◆ **GIVEN RECORDS**:
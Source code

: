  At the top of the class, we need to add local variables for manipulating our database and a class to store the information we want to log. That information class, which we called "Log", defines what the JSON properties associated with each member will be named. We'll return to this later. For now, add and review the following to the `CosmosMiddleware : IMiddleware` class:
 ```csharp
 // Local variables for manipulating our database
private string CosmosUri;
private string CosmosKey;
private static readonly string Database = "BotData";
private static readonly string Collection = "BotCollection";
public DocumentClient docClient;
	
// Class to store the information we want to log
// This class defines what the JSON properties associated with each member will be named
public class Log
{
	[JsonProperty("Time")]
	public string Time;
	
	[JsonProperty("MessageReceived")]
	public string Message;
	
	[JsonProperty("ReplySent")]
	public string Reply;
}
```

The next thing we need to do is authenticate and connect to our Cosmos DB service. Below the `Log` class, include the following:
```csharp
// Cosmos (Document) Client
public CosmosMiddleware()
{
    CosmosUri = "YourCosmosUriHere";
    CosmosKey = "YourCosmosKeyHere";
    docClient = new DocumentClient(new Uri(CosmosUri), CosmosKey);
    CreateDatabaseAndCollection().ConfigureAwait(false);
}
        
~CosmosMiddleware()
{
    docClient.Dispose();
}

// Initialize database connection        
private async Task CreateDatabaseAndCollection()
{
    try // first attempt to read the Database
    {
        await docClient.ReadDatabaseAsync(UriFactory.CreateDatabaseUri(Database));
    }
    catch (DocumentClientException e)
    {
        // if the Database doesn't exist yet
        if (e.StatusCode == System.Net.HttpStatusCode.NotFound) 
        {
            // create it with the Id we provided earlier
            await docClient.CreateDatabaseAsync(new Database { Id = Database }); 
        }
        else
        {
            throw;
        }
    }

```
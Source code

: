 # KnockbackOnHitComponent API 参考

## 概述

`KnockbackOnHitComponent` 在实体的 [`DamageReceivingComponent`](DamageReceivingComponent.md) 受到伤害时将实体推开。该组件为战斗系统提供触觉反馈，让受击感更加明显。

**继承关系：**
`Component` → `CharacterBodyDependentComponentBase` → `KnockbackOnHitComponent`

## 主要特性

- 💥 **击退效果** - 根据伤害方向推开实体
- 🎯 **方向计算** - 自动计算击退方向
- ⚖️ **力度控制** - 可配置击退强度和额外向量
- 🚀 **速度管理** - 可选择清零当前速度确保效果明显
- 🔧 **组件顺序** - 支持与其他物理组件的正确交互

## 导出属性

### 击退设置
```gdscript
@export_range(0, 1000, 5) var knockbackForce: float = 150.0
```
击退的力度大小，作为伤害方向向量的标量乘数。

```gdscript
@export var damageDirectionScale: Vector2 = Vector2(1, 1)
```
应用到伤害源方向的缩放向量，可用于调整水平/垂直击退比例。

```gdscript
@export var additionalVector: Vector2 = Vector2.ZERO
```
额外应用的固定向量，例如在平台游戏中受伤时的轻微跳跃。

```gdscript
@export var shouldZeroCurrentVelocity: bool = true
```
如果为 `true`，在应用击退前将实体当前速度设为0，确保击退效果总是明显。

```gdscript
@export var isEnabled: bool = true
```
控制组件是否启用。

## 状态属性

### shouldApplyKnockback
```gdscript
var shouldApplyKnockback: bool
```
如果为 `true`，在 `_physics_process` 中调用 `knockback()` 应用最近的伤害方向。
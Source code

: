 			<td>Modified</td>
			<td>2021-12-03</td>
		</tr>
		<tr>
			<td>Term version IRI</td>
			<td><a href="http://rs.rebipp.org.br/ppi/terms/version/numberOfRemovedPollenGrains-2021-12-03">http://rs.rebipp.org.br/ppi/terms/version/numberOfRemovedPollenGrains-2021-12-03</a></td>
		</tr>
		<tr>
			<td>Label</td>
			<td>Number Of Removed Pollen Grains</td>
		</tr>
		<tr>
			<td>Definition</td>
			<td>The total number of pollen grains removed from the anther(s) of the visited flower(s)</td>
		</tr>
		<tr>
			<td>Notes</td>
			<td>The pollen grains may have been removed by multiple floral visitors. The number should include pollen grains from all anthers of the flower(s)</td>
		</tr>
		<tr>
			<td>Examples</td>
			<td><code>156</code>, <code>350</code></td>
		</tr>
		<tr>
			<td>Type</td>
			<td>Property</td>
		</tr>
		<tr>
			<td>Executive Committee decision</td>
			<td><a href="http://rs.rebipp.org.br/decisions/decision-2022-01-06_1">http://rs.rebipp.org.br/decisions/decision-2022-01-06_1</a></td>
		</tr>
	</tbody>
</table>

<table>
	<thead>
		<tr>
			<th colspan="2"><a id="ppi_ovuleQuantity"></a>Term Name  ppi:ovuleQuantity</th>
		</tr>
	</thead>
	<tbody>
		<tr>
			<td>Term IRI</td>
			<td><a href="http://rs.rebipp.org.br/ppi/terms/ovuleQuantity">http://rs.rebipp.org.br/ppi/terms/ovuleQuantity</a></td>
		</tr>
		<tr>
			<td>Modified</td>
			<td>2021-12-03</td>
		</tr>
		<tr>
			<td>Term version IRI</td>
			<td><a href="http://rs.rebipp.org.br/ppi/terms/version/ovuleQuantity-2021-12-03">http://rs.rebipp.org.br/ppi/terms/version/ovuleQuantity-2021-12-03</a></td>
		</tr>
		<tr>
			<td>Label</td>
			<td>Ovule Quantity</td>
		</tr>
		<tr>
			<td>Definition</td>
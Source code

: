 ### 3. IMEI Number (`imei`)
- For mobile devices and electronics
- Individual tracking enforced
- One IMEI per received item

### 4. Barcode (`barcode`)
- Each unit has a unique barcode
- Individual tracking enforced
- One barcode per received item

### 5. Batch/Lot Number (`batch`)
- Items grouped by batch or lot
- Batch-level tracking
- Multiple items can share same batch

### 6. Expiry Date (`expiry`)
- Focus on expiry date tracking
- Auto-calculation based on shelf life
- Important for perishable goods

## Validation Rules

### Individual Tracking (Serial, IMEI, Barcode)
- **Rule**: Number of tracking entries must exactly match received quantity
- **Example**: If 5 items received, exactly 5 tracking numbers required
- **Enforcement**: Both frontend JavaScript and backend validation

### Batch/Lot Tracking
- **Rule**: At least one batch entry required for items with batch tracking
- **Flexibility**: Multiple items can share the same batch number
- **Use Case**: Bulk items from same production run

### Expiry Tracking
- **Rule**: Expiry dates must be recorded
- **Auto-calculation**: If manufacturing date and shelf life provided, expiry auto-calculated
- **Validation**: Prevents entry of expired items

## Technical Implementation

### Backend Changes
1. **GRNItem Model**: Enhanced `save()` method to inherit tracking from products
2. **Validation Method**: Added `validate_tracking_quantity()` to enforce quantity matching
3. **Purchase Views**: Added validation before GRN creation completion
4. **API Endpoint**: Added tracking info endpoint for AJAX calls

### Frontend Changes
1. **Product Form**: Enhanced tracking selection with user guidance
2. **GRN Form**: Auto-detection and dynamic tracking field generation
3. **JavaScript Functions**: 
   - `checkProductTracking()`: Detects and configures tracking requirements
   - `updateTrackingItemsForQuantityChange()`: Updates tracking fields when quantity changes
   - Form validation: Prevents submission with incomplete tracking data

◆ **EXERCISE AIM**:
All of the records above should be given again exactly as written.

◆ **OUTPUT OF THE EXERCISE**:
Source code

:  At the top of the class, we need to add local variables for manipulating our database and a class to store the information we want to log. That information class, which we called "Log", defines what the JSON properties associated with each member will be named. We'll return to this later. For now, add and review the following to the `CosmosMiddleware : IMiddleware` class:
 ```csharp
 // Local variables for manipulating our database
private string CosmosUri;
private string CosmosKey;
private static readonly string Database = "BotData";
private static readonly string Collection = "BotCollection";
public DocumentClient docClient;
	
// Class to store the information we want to log
// This class defines what the JSON properties associated with each member will be named
public class Log
{
	[JsonProperty("Time")]
	public string Time;
	
	[JsonProperty("MessageReceived")]
	public string Message;
	
	[JsonProperty("ReplySent")]
	public string Reply;
}
```

The next thing we need to do is authenticate and connect to our Cosmos DB service. Below the `Log` class, include the following:
```csharp
// Cosmos (Document) Client
public CosmosMiddleware()
{
    CosmosUri = "YourCosmosUriHere";
    CosmosKey = "YourCosmosKeyHere";
    docClient = new DocumentClient(new Uri(CosmosUri), CosmosKey);
    CreateDatabaseAndCollection().ConfigureAwait(false);
}
        
~CosmosMiddleware()
{
    docClient.Dispose();
}

// Initialize database connection        
private async Task CreateDatabaseAndCollection()
{
    try // first attempt to read the Database
    {
        await docClient.ReadDatabaseAsync(UriFactory.CreateDatabaseUri(Database));
    }
    catch (DocumentClientException e)
    {
        // if the Database doesn't exist yet
        if (e.StatusCode == System.Net.HttpStatusCode.NotFound) 
        {
            // create it with the Id we provided earlier
            await docClient.CreateDatabaseAsync(new Database { Id = Database }); 
        }
        else
        {
            throw;
        }
    }

```
Source code

: # KnockbackOnHitComponent API 参考

## 概述

`KnockbackOnHitComponent` 在实体的 [`DamageReceivingComponent`](DamageReceivingComponent.md) 受到伤害时将实体推开。该组件为战斗系统提供触觉反馈，让受击感更加明显。

**继承关系：**
`Component` → `CharacterBodyDependentComponentBase` → `KnockbackOnHitComponent`

## 主要特性

- 💥 **击退效果** - 根据伤害方向推开实体
- 🎯 **方向计算** - 自动计算击退方向
- ⚖️ **力度控制** - 可配置击退强度和额外向量
- 🚀 **速度管理** - 可选择清零当前速度确保效果明显
- 🔧 **组件顺序** - 支持与其他物理组件的正确交互

## 导出属性

### 击退设置
```gdscript
@export_range(0, 1000, 5) var knockbackForce: float = 150.0
```
击退的力度大小，作为伤害方向向量的标量乘数。

```gdscript
@export var damageDirectionScale: Vector2 = Vector2(1, 1)
```
应用到伤害源方向的缩放向量，可用于调整水平/垂直击退比例。

```gdscript
@export var additionalVector: Vector2 = Vector2.ZERO
```
额外应用的固定向量，例如在平台游戏中受伤时的轻微跳跃。

```gdscript
@export var shouldZeroCurrentVelocity: bool = true
```
如果为 `true`，在应用击退前将实体当前速度设为0，确保击退效果总是明显。

```gdscript
@export var isEnabled: bool = true
```
控制组件是否启用。

## 状态属性

### shouldApplyKnockback
```gdscript
var shouldApplyKnockback: bool
```
如果为 `true`，在 `_physics_process` 中调用 `knockback()` 应用最近的伤害方向。
Source code

: 			<td>Modified</td>
			<td>2021-12-03</td>
		</tr>
		<tr>
			<td>Term version IRI</td>
			<td><a href="http://rs.rebipp.org.br/ppi/terms/version/numberOfRemovedPollenGrains-2021-12-03">http://rs.rebipp.org.br/ppi/terms/version/numberOfRemovedPollenGrains-2021-12-03</a></td>
		</tr>
		<tr>
			<td>Label</td>
			<td>Number Of Removed Pollen Grains</td>
		</tr>
		<tr>
			<td>Definition</td>
			<td>The total number of pollen grains removed from the anther(s) of the visited flower(s)</td>
		</tr>
		<tr>
			<td>Notes</td>
			<td>The pollen grains may have been removed by multiple floral visitors. The number should include pollen grains from all anthers of the flower(s)</td>
		</tr>
		<tr>
			<td>Examples</td>
			<td><code>156</code>, <code>350</code></td>
		</tr>
		<tr>
			<td>Type</td>
			<td>Property</td>
		</tr>
		<tr>
			<td>Executive Committee decision</td>
			<td><a href="http://rs.rebipp.org.br/decisions/decision-2022-01-06_1">http://rs.rebipp.org.br/decisions/decision-2022-01-06_1</a></td>
		</tr>
	</tbody>
</table>

<table>
	<thead>
		<tr>
			<th colspan="2"><a id="ppi_ovuleQuantity"></a>Term Name  ppi:ovuleQuantity</th>
		</tr>
	</thead>
	<tbody>
		<tr>
			<td>Term IRI</td>
			<td><a href="http://rs.rebipp.org.br/ppi/terms/ovuleQuantity">http://rs.rebipp.org.br/ppi/terms/ovuleQuantity</a></td>
		</tr>
		<tr>
			<td>Modified</td>
			<td>2021-12-03</td>
		</tr>
		<tr>
			<td>Term version IRI</td>
			<td><a href="http://rs.rebipp.org.br/ppi/terms/version/ovuleQuantity-2021-12-03">http://rs.rebipp.org.br/ppi/terms/version/ovuleQuantity-2021-12-03</a></td>
		</tr>
		<tr>
			<td>Label</td>
			<td>Ovule Quantity</td>
		</tr>
		<tr>
			<td>Definition</td>
Source code

: ### 3. IMEI Number (`imei`)
- For mobile devices and electronics
- Individual tracking enforced
- One IMEI per received item

### 4. Barcode (`barcode`)
- Each unit has a unique barcode
- Individual tracking enforced
- One barcode per received item

### 5. Batch/Lot Number (`batch`)
- Items grouped by batch or lot
- Batch-level tracking
- Multiple items can share same batch

### 6. Expiry Date (`expiry`)
- Focus on expiry date tracking
- Auto-calculation based on shelf life
- Important for perishable goods

## Validation Rules

### Individual Tracking (Serial, IMEI, Barcode)
- **Rule**: Number of tracking entries must exactly match received quantity
- **Example**: If 5 items received, exactly 5 tracking numbers required
- **Enforcement**: Both frontend JavaScript and backend validation

### Batch/Lot Tracking
- **Rule**: At least one batch entry required for items with batch tracking
- **Flexibility**: Multiple items can share the same batch number
- **Use Case**: Bulk items from same production run

### Expiry Tracking
- **Rule**: Expiry dates must be recorded
- **Auto-calculation**: If manufacturing date and shelf life provided, expiry auto-calculated
- **Validation**: Prevents entry of expired items

## Technical Implementation

### Backend Changes
1. **GRNItem Model**: Enhanced `save()` method to inherit tracking from products
2. **Validation Method**: Added `validate_tracking_quantity()` to enforce quantity matching
3. **Purchase Views**: Added validation before GRN creation completion
4. **API Endpoint**: Added tracking info endpoint for AJAX calls

### Frontend Changes
1. **Product Form**: Enhanced tracking selection with user guidance
2. **GRN Form**: Auto-detection and dynamic tracking field generation
3. **JavaScript Functions**: 
   - `checkProductTracking()`: Detects and configures tracking requirements
   - `updateTrackingItemsForQuantityChange()`: Updates tracking fields when quantity changes
   - Form validation: Prevents submission with incomplete tracking data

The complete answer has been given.